Population time bomb ticking

India is poised to become the world’s most populous country, and with shrinking job opportunities this may become a threat to the economy

AuthorPublished: 28th Jun 2019  12:00 amUpdated: 27th Jun 2019  7:20 pm

India is set to become the most populous nation in the world, surpassing China by 2027 and hosting 1.64 billion people by 2050. The United Nations World Population project 2019 report has a clear message that improving the quality of life holds key to the success of nations. India’s policymakers have long maintained that the country could benefit from the demographic dividend as the vast majority of the population is below 35 years of age. The phenomenal success of the East Asian countries in the second half of the last century was largely attributed to demographic dividend. However, India may well be missing out on this opportunity. If a greater percentage of the total population is working, it gives the economy a boost in its income, savings and productivity, and brings with it other benefits. India will be able to fully exploit its demographic dividend only if the people in the working age are actually working. And, if those working have proper education and skills making them productive in the workplace. On both counts, the country has fallen short. An employment survey recently released by the government says that only half those in the working age are actually working. India is among the nine countries, along with Pakistan and Indonesia, which will see the largest increase in population between 2019 and 2050. Population growth poses a major challenge to the tasks of providing healthcare, employment and social security.

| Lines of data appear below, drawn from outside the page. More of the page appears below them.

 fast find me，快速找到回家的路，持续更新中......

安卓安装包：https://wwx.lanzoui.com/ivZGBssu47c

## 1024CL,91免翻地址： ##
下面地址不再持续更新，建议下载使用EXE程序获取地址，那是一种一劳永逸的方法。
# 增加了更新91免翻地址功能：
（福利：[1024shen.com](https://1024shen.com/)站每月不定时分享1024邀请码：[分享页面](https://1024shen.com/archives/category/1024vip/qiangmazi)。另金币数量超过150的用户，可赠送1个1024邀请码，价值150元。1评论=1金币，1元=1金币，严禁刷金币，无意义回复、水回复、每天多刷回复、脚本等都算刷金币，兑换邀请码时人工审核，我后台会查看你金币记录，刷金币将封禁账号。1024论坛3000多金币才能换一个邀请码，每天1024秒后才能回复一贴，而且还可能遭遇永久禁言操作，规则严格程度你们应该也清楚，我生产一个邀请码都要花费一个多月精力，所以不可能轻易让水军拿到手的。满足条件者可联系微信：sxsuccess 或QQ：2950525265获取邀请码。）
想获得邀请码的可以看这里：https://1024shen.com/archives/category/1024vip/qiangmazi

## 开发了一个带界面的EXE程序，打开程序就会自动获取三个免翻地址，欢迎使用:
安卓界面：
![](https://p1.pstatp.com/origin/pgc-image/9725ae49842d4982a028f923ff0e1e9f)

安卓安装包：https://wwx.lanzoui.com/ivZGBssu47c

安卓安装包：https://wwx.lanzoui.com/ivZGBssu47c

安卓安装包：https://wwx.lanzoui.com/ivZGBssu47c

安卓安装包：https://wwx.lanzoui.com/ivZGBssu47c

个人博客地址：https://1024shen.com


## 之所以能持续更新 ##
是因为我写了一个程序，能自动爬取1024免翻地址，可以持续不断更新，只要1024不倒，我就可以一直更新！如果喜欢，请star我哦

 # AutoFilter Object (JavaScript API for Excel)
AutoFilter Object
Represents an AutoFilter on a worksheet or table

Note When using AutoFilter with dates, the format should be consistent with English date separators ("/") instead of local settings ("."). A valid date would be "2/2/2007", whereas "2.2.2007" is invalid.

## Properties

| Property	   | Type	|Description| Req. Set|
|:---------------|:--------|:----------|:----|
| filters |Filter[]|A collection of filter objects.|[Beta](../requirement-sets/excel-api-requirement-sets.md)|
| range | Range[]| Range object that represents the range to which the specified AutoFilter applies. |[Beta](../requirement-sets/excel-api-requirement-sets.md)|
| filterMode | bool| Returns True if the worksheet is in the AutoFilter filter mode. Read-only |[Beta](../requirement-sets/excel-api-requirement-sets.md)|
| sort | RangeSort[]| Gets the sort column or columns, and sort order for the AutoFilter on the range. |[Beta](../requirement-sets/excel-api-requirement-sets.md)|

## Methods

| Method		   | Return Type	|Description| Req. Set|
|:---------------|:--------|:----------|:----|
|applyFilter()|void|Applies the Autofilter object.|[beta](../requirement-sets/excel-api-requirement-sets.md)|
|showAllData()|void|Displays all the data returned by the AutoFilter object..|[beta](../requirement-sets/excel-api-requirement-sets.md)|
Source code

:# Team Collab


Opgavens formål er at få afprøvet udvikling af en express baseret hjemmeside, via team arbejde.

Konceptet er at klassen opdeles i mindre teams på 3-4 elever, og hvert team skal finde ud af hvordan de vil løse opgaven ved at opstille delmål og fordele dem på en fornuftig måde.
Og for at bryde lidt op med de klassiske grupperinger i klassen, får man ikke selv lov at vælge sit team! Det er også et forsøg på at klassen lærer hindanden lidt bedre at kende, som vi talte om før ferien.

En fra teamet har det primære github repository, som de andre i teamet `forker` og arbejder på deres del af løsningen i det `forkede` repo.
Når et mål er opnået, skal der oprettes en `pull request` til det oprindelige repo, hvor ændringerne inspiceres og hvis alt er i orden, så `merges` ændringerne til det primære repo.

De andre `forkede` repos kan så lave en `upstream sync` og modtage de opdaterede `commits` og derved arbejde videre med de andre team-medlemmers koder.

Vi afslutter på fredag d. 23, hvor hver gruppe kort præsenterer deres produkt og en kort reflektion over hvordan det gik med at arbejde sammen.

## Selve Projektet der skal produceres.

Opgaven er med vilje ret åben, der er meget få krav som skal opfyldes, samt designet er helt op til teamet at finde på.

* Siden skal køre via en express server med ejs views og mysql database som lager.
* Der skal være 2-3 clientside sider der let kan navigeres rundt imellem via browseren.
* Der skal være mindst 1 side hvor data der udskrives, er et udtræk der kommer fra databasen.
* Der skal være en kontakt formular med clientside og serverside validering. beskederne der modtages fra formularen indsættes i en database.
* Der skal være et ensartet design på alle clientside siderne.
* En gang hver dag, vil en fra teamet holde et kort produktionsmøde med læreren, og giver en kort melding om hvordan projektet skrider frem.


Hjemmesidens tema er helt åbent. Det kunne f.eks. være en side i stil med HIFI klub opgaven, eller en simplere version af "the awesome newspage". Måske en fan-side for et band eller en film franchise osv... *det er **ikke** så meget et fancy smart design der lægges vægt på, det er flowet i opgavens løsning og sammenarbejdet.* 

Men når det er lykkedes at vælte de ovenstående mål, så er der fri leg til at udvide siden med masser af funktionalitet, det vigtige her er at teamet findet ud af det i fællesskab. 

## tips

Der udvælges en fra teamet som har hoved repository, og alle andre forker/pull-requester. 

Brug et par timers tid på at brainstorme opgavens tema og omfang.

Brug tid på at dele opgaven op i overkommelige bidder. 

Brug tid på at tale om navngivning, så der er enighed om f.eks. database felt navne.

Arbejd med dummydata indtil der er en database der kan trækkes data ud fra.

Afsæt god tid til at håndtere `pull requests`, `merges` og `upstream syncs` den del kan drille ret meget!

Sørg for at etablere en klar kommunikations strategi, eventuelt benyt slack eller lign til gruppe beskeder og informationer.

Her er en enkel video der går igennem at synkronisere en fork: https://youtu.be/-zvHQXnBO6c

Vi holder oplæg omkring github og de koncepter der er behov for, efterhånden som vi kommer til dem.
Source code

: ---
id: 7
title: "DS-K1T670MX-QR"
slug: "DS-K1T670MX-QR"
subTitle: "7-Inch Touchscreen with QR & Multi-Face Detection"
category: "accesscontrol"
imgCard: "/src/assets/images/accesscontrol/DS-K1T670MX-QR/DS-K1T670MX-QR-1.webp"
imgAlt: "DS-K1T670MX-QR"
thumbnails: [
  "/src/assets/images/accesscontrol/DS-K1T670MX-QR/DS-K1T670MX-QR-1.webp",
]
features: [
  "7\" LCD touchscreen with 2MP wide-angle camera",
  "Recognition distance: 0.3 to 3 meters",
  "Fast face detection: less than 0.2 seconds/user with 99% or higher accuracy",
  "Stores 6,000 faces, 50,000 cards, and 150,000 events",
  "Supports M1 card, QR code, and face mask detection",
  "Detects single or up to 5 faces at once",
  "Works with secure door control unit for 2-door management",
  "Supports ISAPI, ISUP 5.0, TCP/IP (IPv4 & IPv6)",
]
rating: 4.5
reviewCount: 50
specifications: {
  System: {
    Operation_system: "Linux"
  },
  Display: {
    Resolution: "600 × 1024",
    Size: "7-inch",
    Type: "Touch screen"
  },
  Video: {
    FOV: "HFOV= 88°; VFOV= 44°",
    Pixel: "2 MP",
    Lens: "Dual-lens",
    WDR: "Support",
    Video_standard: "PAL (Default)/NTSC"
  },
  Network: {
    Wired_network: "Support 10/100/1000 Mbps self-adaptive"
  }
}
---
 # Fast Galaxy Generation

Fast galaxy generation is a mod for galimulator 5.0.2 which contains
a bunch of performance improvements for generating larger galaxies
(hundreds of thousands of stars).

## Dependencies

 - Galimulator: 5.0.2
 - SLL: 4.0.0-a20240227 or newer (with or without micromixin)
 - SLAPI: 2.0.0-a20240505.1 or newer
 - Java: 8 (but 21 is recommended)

Since India is poised to become the world’s most populous country, there is an urgent need to invest more in health, education and women empowerment as they are the key contributors both to slowing down population growth and accelerating development. Investing in a skilled health workforce can draw dividend from the vast segment of youth while meeting the health needs of the growing elderly population. The major implication of the population explosion will be on the demographic dividend. As the unemployment rate is soaring, India will not be able to absorb the youth in the workforce and thereby cannot reap the benefits of demographic dividend. A high population with shrinking job opportunities may become a threat to the economy and accentuate the challenges further. For curbing population growth, the Union Health Ministry in 2017 launched mission ‘Parivar Vikas’ to increase access to contraceptives and family planning services in 146 high fertility districts. There is a need for more support from the private sector whose corporate social responsibility investments must focus on the area of reproductive health and family planning. Rapid population growth has adversely affected health services and infrastructure. If the population growth had been slower, it would have been easier to raise the per capita expenditure and improve the quality of services.